Data extract:
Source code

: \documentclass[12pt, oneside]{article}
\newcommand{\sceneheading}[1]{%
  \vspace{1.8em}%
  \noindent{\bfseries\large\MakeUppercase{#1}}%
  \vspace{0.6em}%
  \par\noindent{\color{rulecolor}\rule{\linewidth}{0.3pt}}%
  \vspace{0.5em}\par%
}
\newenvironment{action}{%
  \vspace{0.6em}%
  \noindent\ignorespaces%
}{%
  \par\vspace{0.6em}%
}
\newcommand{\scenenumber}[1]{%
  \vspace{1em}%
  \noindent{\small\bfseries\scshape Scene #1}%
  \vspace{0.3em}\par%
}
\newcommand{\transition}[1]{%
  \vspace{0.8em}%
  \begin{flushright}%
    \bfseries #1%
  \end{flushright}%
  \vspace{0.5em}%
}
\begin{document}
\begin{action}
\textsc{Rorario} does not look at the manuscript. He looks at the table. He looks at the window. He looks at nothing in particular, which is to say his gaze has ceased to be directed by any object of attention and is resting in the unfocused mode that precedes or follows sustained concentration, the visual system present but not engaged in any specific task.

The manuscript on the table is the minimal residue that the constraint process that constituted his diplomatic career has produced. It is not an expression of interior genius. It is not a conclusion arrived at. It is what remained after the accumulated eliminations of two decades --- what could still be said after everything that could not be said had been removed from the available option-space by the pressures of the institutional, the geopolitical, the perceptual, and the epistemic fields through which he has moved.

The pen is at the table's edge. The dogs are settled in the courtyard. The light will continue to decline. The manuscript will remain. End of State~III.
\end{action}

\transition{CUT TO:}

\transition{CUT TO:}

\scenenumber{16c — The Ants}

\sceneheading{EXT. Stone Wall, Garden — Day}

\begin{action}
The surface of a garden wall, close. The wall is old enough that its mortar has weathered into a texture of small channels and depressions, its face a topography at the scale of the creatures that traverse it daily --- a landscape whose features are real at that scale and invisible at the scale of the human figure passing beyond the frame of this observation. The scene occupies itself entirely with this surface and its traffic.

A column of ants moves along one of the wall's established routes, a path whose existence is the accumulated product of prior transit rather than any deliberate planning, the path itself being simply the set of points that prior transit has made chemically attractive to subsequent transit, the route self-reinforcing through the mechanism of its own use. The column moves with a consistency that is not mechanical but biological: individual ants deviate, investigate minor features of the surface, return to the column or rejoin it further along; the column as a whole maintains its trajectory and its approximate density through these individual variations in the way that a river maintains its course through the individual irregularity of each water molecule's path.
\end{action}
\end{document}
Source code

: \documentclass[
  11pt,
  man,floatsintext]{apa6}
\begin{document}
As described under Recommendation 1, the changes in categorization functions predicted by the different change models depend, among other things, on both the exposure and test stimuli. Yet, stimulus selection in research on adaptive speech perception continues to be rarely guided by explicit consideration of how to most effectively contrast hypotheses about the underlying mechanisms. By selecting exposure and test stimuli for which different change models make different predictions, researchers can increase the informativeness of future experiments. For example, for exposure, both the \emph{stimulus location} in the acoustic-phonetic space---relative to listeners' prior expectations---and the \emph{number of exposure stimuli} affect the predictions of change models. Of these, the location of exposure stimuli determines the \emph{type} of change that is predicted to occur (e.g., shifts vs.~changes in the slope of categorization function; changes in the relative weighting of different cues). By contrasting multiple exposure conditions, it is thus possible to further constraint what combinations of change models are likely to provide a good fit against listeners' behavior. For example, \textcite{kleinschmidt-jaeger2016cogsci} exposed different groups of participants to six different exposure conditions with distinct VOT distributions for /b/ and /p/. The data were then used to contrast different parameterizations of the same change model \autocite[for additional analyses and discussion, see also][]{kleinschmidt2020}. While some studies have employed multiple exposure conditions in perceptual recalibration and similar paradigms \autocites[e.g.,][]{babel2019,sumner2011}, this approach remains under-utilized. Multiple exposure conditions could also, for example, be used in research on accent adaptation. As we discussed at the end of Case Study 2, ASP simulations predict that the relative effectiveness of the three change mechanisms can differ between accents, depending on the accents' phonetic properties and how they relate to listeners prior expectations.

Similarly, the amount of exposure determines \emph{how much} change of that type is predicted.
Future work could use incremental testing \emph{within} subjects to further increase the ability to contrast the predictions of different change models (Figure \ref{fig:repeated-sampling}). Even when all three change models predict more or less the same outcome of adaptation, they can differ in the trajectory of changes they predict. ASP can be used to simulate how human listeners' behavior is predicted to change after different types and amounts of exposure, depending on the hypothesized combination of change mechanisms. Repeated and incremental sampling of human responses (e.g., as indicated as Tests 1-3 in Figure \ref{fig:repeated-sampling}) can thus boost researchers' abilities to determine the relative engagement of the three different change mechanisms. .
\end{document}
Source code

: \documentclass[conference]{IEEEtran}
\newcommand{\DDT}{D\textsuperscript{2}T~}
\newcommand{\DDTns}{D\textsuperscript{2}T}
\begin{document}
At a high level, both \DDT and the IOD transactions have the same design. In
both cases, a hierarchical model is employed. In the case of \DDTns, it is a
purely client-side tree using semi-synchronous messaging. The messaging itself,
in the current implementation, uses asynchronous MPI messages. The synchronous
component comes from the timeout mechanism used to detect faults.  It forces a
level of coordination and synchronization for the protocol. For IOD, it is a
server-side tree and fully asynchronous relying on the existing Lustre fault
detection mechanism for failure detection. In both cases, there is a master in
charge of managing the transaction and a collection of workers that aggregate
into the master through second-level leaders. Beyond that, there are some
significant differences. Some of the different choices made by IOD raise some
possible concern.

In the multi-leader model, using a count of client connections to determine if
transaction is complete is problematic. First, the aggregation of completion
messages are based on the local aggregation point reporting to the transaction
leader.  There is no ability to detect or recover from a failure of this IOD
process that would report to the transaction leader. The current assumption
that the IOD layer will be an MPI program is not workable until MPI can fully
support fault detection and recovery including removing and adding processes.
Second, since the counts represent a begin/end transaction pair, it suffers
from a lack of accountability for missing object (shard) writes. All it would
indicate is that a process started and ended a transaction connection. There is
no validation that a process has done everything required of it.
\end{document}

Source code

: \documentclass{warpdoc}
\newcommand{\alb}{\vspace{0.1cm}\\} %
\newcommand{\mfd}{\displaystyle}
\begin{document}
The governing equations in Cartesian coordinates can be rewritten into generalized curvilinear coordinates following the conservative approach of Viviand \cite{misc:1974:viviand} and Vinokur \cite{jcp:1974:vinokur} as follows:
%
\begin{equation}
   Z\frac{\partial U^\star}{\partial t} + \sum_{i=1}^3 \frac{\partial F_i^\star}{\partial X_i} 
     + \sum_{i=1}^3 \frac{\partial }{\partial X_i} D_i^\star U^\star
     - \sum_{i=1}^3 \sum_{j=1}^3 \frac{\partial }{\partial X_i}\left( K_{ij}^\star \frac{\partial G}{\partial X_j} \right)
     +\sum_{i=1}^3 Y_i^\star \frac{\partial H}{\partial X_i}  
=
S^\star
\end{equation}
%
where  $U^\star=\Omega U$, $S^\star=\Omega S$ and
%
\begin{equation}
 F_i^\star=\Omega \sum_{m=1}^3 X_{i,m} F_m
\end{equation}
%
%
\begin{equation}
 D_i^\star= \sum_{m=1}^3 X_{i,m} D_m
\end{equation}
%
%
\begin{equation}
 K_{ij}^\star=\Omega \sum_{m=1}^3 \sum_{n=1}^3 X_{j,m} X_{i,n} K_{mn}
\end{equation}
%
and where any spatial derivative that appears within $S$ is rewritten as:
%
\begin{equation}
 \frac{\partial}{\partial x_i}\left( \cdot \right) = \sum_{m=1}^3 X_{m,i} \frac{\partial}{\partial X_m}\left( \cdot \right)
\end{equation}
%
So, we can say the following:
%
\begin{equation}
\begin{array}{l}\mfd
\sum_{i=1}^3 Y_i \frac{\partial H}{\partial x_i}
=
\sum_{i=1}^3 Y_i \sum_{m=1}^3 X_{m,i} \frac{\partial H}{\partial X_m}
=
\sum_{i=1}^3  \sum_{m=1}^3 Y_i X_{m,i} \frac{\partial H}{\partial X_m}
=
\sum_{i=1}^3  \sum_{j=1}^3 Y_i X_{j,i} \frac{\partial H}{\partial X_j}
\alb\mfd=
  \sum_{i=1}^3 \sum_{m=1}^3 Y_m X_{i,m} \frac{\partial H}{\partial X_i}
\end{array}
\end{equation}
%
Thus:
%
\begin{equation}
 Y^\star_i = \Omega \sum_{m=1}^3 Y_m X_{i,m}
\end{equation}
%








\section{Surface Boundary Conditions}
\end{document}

Task to carry out: Repeat verbatim the opening run of entries, ending with the line that contains "The manuscript on".

Expected answer:
Source code

: \documentclass[12pt, oneside]{article}
\newcommand{\sceneheading}[1]{%
  \vspace{1.8em}%
  \noindent{\bfseries\large\MakeUppercase{#1}}%
  \vspace{0.6em}%
  \par\noindent{\color{rulecolor}\rule{\linewidth}{0.3pt}}%
  \vspace{0.5em}\par%
}
\newenvironment{action}{%
  \vspace{0.6em}%
  \noindent\ignorespaces%
}{%
  \par\vspace{0.6em}%
}
\newcommand{\scenenumber}[1]{%
  \vspace{1em}%
  \noindent{\small\bfseries\scshape Scene #1}%
  \vspace{0.3em}\par%
}
\newcommand{\transition}[1]{%
  \vspace{0.8em}%
  \begin{flushright}%
    \bfseries #1%
  \end{flushright}%
  \vspace{0.5em}%
}
\begin{document}
\begin{action}
\textsc{Rorario} does not look at the manuscript. He looks at the table. He looks at the window. He looks at nothing in particular, which is to say his gaze has ceased to be directed by any object of attention and is resting in the unfocused mode that precedes or follows sustained concentration, the visual system present but not engaged in any specific task.

The manuscript on the table is the minimal residue that the constraint process that constituted his diplomatic career has produced. It is not an expression of interior genius. It is not a conclusion arrived at. It is what remained after the accumulated eliminations of two decades --- what could still be said after everything that could not be said had been removed from the available option-space by the pressures of the institutional, the geopolitical, the perceptual, and the epistemic fields through which he has moved.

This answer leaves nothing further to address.